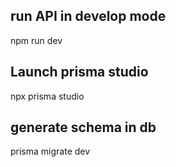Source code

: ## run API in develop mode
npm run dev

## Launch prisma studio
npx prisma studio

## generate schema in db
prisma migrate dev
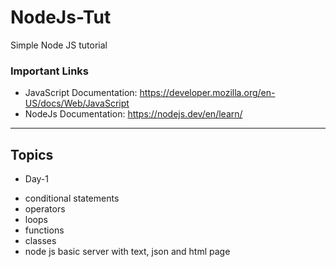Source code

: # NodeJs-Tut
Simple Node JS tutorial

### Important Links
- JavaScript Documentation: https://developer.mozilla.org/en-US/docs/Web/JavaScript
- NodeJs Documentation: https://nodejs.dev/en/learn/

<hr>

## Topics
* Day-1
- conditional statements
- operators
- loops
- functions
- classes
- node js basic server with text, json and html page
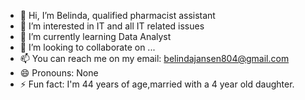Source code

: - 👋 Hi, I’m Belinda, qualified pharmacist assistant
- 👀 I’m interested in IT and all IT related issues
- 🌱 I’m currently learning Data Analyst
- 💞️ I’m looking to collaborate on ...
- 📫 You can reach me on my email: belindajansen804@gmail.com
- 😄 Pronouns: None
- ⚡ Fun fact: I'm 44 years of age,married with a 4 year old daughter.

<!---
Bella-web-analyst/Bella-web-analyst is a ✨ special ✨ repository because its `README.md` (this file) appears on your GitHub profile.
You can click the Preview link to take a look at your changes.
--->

==

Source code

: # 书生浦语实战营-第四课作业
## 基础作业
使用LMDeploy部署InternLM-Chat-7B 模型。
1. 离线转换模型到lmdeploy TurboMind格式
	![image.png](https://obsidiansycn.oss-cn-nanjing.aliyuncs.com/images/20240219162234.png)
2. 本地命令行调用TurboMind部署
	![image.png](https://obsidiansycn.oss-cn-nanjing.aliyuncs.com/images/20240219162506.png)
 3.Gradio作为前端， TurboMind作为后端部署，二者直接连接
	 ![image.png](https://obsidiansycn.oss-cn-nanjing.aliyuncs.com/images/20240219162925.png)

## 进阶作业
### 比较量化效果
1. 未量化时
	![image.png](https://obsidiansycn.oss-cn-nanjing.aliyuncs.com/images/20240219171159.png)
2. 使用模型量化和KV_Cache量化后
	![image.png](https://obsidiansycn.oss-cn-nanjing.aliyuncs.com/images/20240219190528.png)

Work request
The lines in the listing that include the word "Documentation" are to be counted; give only that number.

Answer box
2